#Why Won't This Rust App Install?
Rust has a great dependency management tool called Cargo. Although its benefits are numerous it is not perfect. Although many times the issues are due to user error. However, there are some limitations that limit the effectiveness of Cargo and Rust.
There are many applications on Crates.io which require OpenSSL. Big deal right? Wrong! The crate that provides access to the OpenSSL installation on your computer most likely does not support the latest version of OpenSSL.
##What Does That Mean?
This means that all of the Rust applications using the
openssl crate expect an older version of OpenSSL installed on your computer, which probably won't be found. So when you attempt to
cargo install a program you will likely see is an error message similar to:
thread 'main' panicked at 'Unable to detect OpenSSL version
Could not find directory of OpenSSL installation, and this `-sys` crate cannot proceed without this knowledge. If OpenSSL is installed and this crate had trouble finding it, you can set the `OPENSSL_DIR` environment variable for the compilation process.
Why does the
openssl crate rely on an older OpenSSL version?? The answer is simple and rational. Many Rust programs depend on the
openssl crate, and the latest greatest OpenSSL version contains breaking changes to the API. If the
openssl crate were constantly upgraded to the latest version if OpenSSL everytime they released an update it would break every application that was built using the older version of the
openssl crate. The
openssl crate maintainers support an older version on purpose so as to not break all the crates that rely upon it.
#So What Now?
So just downgrade your OpenSSL right? WRONG! Do not downgrade your OpenSSL to an older version, this will introduce bugs and security vulnerabilities into any program that uses it.

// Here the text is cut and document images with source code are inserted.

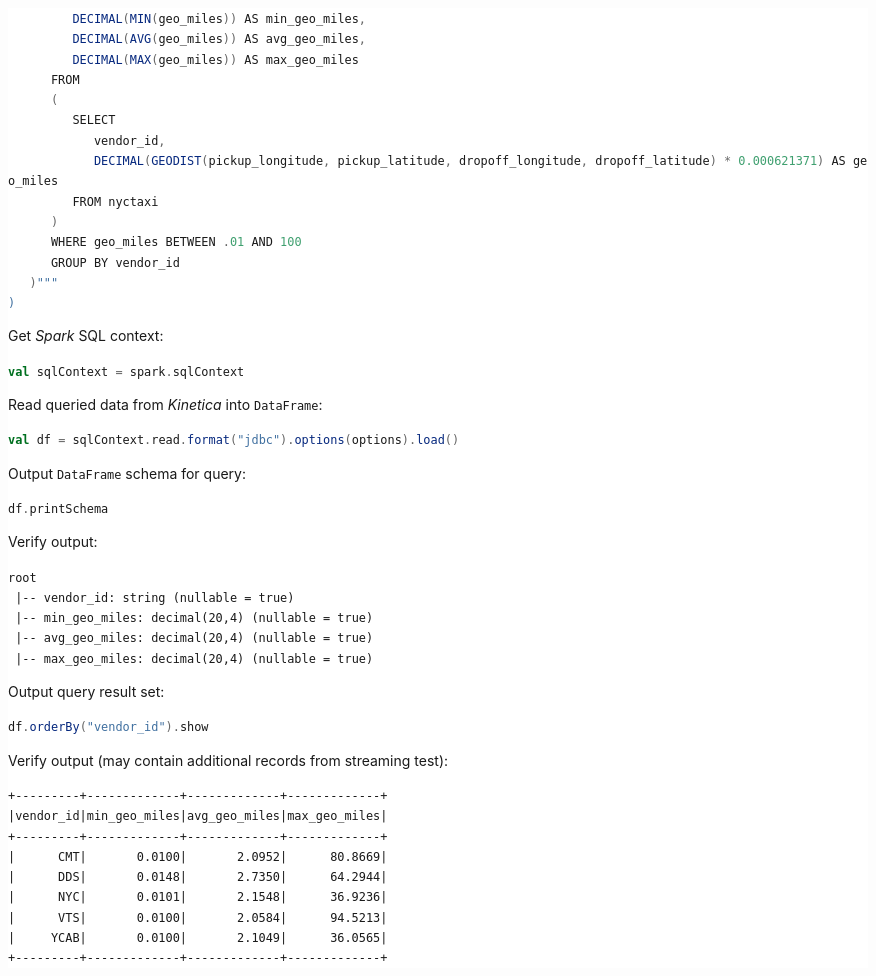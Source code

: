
 ```scala
         DECIMAL(MIN(geo_miles)) AS min_geo_miles,
         DECIMAL(AVG(geo_miles)) AS avg_geo_miles,
         DECIMAL(MAX(geo_miles)) AS max_geo_miles
      FROM
      (
         SELECT
            vendor_id,
            DECIMAL(GEODIST(pickup_longitude, pickup_latitude, dropoff_longitude, dropoff_latitude) * 0.000621371) AS geo_miles
         FROM nyctaxi
      )
      WHERE geo_miles BETWEEN .01 AND 100
      GROUP BY vendor_id
   )"""
)
```

Get *Spark* SQL context:

```scala
val sqlContext = spark.sqlContext
```

Read queried data from *Kinetica* into ``DataFrame``:

```scala
val df = sqlContext.read.format("jdbc").options(options).load()
```

Output ``DataFrame`` schema for query:

```scala
df.printSchema
```

Verify output:

    root
     |-- vendor_id: string (nullable = true)
     |-- min_geo_miles: decimal(20,4) (nullable = true)
     |-- avg_geo_miles: decimal(20,4) (nullable = true)
     |-- max_geo_miles: decimal(20,4) (nullable = true)

Output query result set:

```scala
df.orderBy("vendor_id").show
```

Verify output (may contain additional records from streaming test):

    +---------+-------------+-------------+-------------+
    |vendor_id|min_geo_miles|avg_geo_miles|max_geo_miles|
    +---------+-------------+-------------+-------------+
    |      CMT|       0.0100|       2.0952|      80.8669|
    |      DDS|       0.0148|       2.7350|      64.2944|
    |      NYC|       0.0101|       2.1548|      36.9236|
    |      VTS|       0.0100|       2.0584|      94.5213|
    |     YCAB|       0.0100|       2.1049|      36.0565|
    +---------+-------------+-------------+-------------+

Fortunately there is a workaround. Install a second OpenSSL version that is only used for Rust programs that rely on an older version of OpenSSL. This will limit the security vulnerabilites to only the Rust programs, which hopefully will not have any severe repercussions.

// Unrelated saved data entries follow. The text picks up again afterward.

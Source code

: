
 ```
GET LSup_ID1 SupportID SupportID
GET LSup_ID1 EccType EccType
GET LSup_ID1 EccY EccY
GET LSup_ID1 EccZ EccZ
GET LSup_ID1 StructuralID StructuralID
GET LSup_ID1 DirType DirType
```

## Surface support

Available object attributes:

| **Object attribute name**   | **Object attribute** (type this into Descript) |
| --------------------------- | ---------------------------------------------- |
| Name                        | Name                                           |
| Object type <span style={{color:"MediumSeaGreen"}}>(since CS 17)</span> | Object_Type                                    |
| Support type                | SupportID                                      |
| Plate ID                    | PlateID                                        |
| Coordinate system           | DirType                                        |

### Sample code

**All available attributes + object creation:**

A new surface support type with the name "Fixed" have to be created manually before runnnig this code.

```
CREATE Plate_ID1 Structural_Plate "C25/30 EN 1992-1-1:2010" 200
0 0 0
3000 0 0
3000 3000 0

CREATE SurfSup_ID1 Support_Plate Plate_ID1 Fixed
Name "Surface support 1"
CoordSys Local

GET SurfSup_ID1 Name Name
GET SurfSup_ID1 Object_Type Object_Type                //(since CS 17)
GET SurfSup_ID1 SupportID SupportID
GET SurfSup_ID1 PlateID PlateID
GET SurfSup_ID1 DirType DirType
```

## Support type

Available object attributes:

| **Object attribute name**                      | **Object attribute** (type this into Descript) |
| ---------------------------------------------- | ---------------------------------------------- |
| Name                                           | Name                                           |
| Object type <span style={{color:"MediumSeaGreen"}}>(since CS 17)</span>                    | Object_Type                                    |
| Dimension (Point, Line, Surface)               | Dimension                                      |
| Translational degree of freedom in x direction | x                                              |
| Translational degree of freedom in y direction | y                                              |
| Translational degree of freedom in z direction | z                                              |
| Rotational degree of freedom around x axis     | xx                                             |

These instructions will be for Ubuntu Linux, but it should be possible to adapt these to any operating system by modifying the apt commands to your system's equivalent commands.
Go to the OpenSSL website and download an older version of the soruce. I went with the 1.0.2p version and I would recommend doing the same (it seems to be the latest update of the 1.0.2 branch at the time of writing)
Extract and copy the older OpenSSL version to
/usr/local/openssl-1.0.2p(or whatever version you are using)
Run the following commands in the newly created directory
./config --prefix=/usr/local/openssl-1.0.2p --openssldir=/usr/local/openssl-1.0.2p make make test sudo make install
- Now you are ready to install your cargo apps that before did not work, just make sure to add the following environmental variables:
export OPENSSL_INCLUDE_DIR=/usr/local/openssl-1.0.2p/include export OPENSSL_DIR=/usr/local/openssl-1.0.2p export PKG_CONFIG_PATH=/usr/local/openssl-1.0.2p/lib/pkgconfig
Now if you try something like:
cargo install cargo-audit
it will use the older OpenSSL version which should be compatible with the older version being used in the crate. If not, look on the crate's website/documentation and look to see if they recommend using a specific OpenSSL version (the openssl crate is a good place to look - OpenSSL-Sys Cargo.toml), or keeping try other OpenSSL versions until it works.
The openssl crate for Rust - https://docs.rs/openssl/0.10.16/openssl/
Sources & Resources
OpenSSL in Rust:
I am not liable for any damages of any kind resulting for the use of this article. Read and use this article and the information contained in it at your own risk. Changing your OpenSSL version, especially downgrading it, can potentially affect programs on your system in a negative or harmful way, please do not make changes unless you absolutely know what you are doing and the full range of consequences of your actions.